──────── Records for this task

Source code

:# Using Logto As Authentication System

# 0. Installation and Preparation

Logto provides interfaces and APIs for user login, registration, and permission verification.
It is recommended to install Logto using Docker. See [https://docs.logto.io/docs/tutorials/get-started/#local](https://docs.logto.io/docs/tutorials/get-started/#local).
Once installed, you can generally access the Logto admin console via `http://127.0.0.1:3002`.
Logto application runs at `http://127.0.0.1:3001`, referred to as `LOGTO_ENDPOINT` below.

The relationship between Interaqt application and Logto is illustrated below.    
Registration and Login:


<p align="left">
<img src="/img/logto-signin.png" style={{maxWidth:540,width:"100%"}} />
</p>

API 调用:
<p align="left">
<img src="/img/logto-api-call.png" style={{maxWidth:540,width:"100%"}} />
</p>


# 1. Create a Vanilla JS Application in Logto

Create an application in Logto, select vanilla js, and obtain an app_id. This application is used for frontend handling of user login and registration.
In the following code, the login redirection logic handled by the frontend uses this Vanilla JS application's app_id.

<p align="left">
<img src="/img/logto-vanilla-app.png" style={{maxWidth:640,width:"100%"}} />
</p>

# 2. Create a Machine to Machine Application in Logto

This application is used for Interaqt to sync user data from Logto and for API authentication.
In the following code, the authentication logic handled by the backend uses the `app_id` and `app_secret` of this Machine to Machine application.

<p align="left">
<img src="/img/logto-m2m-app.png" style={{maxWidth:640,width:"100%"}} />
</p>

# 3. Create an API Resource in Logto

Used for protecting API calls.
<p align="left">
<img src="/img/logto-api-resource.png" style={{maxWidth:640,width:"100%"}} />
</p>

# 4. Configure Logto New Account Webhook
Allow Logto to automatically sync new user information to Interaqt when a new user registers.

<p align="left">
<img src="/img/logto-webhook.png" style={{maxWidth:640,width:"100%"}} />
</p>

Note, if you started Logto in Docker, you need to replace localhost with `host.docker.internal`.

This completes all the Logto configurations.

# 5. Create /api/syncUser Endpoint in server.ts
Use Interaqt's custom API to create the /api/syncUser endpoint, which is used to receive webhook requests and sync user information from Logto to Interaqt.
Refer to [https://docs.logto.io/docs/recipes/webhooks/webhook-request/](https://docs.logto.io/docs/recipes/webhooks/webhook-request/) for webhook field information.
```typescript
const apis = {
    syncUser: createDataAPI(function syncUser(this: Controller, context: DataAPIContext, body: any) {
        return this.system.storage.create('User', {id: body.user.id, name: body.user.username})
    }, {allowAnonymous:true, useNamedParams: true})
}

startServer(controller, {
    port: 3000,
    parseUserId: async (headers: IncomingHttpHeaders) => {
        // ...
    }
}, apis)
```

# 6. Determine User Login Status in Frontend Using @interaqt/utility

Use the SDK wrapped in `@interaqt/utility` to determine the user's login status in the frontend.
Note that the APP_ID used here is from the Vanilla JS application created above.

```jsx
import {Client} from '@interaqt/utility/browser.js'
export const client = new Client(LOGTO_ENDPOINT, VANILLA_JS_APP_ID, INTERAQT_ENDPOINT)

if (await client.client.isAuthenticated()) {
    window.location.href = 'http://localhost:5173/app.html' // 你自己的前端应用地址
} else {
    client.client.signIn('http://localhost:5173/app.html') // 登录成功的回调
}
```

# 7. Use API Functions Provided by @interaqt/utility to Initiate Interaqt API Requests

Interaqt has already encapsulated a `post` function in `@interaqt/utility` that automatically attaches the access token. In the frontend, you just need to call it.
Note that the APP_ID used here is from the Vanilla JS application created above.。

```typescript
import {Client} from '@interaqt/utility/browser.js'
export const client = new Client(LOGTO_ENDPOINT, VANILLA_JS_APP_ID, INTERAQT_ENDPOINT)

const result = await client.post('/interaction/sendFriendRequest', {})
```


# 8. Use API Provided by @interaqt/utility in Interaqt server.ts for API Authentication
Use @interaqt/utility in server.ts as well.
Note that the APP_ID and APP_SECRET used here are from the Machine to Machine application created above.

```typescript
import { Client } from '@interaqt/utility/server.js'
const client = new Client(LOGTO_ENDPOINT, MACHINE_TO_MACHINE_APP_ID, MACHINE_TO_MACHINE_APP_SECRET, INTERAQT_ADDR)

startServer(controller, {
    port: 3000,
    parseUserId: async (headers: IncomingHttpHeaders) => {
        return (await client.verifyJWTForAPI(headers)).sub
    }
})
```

────────────────

→ **Aim of the exercise**
Output every record exactly as written, with nothing dropped.

→ **Answer to this task**
Source code

:# Using Logto As Authentication System

# 0. Installation and Preparation

Logto provides interfaces and APIs for user login, registration, and permission verification.
It is recommended to install Logto using Docker. See [https://docs.logto.io/docs/tutorials/get-started/#local](https://docs.logto.io/docs/tutorials/get-started/#local).
Once installed, you can generally access the Logto admin console via `http://127.0.0.1:3002`.
Logto application runs at `http://127.0.0.1:3001`, referred to as `LOGTO_ENDPOINT` below.

The relationship between Interaqt application and Logto is illustrated below.    
Registration and Login:


<p align="left">
<img src="/img/logto-signin.png" style={{maxWidth:540,width:"100%"}} />
</p>

API 调用:
<p align="left">
<img src="/img/logto-api-call.png" style={{maxWidth:540,width:"100%"}} />
</p>


# 1. Create a Vanilla JS Application in Logto

Create an application in Logto, select vanilla js, and obtain an app_id. This application is used for frontend handling of user login and registration.
In the following code, the login redirection logic handled by the frontend uses this Vanilla JS application's app_id.

<p align="left">
<img src="/img/logto-vanilla-app.png" style={{maxWidth:640,width:"100%"}} />
</p>

# 2. Create a Machine to Machine Application in Logto

This application is used for Interaqt to sync user data from Logto and for API authentication.
In the following code, the authentication logic handled by the backend uses the `app_id` and `app_secret` of this Machine to Machine application.

<p align="left">
<img src="/img/logto-m2m-app.png" style={{maxWidth:640,width:"100%"}} />
</p>

# 3. Create an API Resource in Logto

Used for protecting API calls.
<p align="left">
<img src="/img/logto-api-resource.png" style={{maxWidth:640,width:"100%"}} />
</p>

# 4. Configure Logto New Account Webhook
Allow Logto to automatically sync new user information to Interaqt when a new user registers.

<p align="left">
<img src="/img/logto-webhook.png" style={{maxWidth:640,width:"100%"}} />
</p>

Note, if you started Logto in Docker, you need to replace localhost with `host.docker.internal`.

This completes all the Logto configurations.

# 5. Create /api/syncUser Endpoint in server.ts
Use Interaqt's custom API to create the /api/syncUser endpoint, which is used to receive webhook requests and sync user information from Logto to Interaqt.
Refer to [https://docs.logto.io/docs/recipes/webhooks/webhook-request/](https://docs.logto.io/docs/recipes/webhooks/webhook-request/) for webhook field information.
```typescript
const apis = {
    syncUser: createDataAPI(function syncUser(this: Controller, context: DataAPIContext, body: any) {
        return this.system.storage.create('User', {id: body.user.id, name: body.user.username})
    }, {allowAnonymous:true, useNamedParams: true})
}

startServer(controller, {
    port: 3000,
    parseUserId: async (headers: IncomingHttpHeaders) => {
        // ...
    }
}, apis)
```

# 6. Determine User Login Status in Frontend Using @interaqt/utility

Use the SDK wrapped in `@interaqt/utility` to determine the user's login status in the frontend.
Note that the APP_ID used here is from the Vanilla JS application created above.

```jsx
import {Client} from '@interaqt/utility/browser.js'
export const client = new Client(LOGTO_ENDPOINT, VANILLA_JS_APP_ID, INTERAQT_ENDPOINT)

if (await client.client.isAuthenticated()) {
    window.location.href = 'http://localhost:5173/app.html' // 你自己的前端应用地址
} else {
    client.client.signIn('http://localhost:5173/app.html') // 登录成功的回调
}
```

# 7. Use API Functions Provided by @interaqt/utility to Initiate Interaqt API Requests

Interaqt has already encapsulated a `post` function in `@interaqt/utility` that automatically attaches the access token. In the frontend, you just need to call it.
Note that the APP_ID used here is from the Vanilla JS application created above.。

```typescript
import {Client} from '@interaqt/utility/browser.js'
export const client = new Client(LOGTO_ENDPOINT, VANILLA_JS_APP_ID, INTERAQT_ENDPOINT)

const result = await client.post('/interaction/sendFriendRequest', {})
```


# 8. Use API Provided by @interaqt/utility in Interaqt server.ts for API Authentication
Use @interaqt/utility in server.ts as well.
Note that the APP_ID and APP_SECRET used here are from the Machine to Machine application created above.

```typescript
import { Client } from '@interaqt/utility/server.js'
const client = new Client(LOGTO_ENDPOINT, MACHINE_TO_MACHINE_APP_ID, MACHINE_TO_MACHINE_APP_SECRET, INTERAQT_ADDR)

startServer(controller, {
    port: 3000,
    parseUserId: async (headers: IncomingHttpHeaders) => {
        return (await client.verifyJWTForAPI(headers)).sub
    }
})
```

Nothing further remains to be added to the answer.